_TASK TO COMPLETE_
The first line of the entries through the line bearing "- the reaction": copy these lines exactly and return nothing else.

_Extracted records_
***
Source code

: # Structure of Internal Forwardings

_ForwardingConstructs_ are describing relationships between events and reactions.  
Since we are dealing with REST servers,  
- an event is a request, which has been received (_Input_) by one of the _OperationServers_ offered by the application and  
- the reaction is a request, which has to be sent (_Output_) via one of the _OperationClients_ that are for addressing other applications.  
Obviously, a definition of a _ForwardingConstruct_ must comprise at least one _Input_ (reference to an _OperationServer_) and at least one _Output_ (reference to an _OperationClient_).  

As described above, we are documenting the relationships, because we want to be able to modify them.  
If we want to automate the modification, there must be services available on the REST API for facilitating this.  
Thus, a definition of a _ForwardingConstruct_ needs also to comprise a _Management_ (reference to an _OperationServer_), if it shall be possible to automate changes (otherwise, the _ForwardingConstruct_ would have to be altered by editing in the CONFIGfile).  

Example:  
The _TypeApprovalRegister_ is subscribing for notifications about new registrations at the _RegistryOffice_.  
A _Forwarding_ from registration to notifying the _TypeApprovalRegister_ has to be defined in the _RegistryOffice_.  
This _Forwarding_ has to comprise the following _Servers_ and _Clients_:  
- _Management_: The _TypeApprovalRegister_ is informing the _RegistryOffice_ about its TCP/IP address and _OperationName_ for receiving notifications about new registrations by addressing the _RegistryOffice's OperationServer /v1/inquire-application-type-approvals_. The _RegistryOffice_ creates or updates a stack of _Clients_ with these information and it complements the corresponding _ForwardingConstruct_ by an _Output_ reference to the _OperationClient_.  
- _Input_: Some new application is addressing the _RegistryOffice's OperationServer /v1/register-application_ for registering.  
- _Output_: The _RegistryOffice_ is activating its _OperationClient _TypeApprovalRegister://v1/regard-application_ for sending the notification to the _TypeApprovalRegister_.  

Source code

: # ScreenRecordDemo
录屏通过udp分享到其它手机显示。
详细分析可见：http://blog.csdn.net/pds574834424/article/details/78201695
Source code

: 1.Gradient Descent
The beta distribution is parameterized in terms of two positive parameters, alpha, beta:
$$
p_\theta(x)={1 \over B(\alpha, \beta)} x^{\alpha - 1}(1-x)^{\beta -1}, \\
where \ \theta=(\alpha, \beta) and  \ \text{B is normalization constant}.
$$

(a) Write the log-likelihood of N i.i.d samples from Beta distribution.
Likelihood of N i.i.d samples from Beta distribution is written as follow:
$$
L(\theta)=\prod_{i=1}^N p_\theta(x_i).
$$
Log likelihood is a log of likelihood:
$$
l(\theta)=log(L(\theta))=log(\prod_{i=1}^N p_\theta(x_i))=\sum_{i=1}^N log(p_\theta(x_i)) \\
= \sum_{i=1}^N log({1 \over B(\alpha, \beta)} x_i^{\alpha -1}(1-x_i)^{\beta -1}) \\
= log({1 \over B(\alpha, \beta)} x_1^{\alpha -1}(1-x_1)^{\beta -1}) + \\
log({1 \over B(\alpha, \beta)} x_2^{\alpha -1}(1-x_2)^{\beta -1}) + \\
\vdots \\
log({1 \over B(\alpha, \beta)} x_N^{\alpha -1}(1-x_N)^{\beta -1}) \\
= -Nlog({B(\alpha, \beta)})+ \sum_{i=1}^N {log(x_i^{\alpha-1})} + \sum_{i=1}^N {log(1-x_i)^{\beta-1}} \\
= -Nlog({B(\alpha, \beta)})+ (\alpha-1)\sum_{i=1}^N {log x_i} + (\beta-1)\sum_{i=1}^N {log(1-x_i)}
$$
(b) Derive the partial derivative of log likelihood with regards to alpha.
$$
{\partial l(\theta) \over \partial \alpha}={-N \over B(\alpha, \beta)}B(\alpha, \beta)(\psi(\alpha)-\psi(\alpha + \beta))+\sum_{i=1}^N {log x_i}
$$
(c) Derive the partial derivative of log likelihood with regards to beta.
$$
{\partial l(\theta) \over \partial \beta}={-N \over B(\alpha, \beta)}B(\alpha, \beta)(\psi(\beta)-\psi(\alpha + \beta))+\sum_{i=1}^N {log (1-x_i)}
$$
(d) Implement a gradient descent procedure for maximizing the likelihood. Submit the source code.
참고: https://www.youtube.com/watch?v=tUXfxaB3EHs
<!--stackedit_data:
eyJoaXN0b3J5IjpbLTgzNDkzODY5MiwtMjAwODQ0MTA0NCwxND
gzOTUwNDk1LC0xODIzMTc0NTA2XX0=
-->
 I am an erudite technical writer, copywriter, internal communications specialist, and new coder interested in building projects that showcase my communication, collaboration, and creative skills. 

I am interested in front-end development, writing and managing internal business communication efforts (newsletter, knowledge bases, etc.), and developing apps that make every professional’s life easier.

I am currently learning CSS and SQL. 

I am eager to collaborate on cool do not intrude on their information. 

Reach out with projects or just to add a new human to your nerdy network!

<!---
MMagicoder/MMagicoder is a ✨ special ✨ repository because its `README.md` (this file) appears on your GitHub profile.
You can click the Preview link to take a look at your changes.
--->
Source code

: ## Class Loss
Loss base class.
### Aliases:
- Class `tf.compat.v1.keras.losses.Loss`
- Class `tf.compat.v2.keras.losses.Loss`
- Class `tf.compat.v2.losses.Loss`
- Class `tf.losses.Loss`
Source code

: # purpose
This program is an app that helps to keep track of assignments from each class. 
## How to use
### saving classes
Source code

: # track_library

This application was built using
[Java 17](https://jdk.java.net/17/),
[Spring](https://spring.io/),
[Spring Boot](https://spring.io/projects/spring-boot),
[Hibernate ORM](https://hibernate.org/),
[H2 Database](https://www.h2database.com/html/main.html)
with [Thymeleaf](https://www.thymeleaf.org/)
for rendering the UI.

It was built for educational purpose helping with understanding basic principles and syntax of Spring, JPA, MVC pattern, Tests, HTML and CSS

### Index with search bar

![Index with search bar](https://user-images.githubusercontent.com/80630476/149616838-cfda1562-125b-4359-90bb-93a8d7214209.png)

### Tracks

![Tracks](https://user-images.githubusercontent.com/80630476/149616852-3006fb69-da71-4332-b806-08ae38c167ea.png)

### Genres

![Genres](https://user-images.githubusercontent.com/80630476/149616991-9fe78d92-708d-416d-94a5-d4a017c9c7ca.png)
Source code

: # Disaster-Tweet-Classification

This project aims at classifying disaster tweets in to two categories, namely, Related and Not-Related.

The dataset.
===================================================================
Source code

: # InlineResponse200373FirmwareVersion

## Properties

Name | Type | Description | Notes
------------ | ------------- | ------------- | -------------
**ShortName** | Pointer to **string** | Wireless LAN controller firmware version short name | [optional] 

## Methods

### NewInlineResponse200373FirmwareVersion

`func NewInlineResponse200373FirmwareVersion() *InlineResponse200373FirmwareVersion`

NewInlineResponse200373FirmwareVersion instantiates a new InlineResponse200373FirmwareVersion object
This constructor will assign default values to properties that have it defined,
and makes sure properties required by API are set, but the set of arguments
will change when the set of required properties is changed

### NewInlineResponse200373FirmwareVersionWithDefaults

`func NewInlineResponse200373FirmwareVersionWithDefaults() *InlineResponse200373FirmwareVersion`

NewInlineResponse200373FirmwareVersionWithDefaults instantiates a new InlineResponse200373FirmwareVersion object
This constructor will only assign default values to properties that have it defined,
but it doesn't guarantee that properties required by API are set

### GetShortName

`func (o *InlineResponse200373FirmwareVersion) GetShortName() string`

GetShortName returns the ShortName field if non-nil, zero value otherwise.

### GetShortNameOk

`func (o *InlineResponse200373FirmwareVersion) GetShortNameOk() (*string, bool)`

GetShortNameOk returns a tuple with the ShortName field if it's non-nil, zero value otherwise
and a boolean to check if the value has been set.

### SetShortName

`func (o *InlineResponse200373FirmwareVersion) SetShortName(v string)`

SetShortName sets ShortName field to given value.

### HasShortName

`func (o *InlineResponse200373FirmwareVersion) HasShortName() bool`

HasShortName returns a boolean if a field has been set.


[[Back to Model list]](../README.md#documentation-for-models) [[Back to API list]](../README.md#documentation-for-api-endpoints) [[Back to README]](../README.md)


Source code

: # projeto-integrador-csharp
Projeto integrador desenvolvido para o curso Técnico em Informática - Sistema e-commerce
***
_SOLUTION FOR THIS EXERCISE_
Source code

: # Structure of Internal Forwardings

_ForwardingConstructs_ are describing relationships between events and reactions.  
Since we are dealing with REST servers,  
- an event is a request, which has been received (_Input_) by one of the _OperationServers_ offered by the application and  
- the reaction is a request, which has to be sent (_Output_) via one of the _OperationClients_ that are for addressing other applications.  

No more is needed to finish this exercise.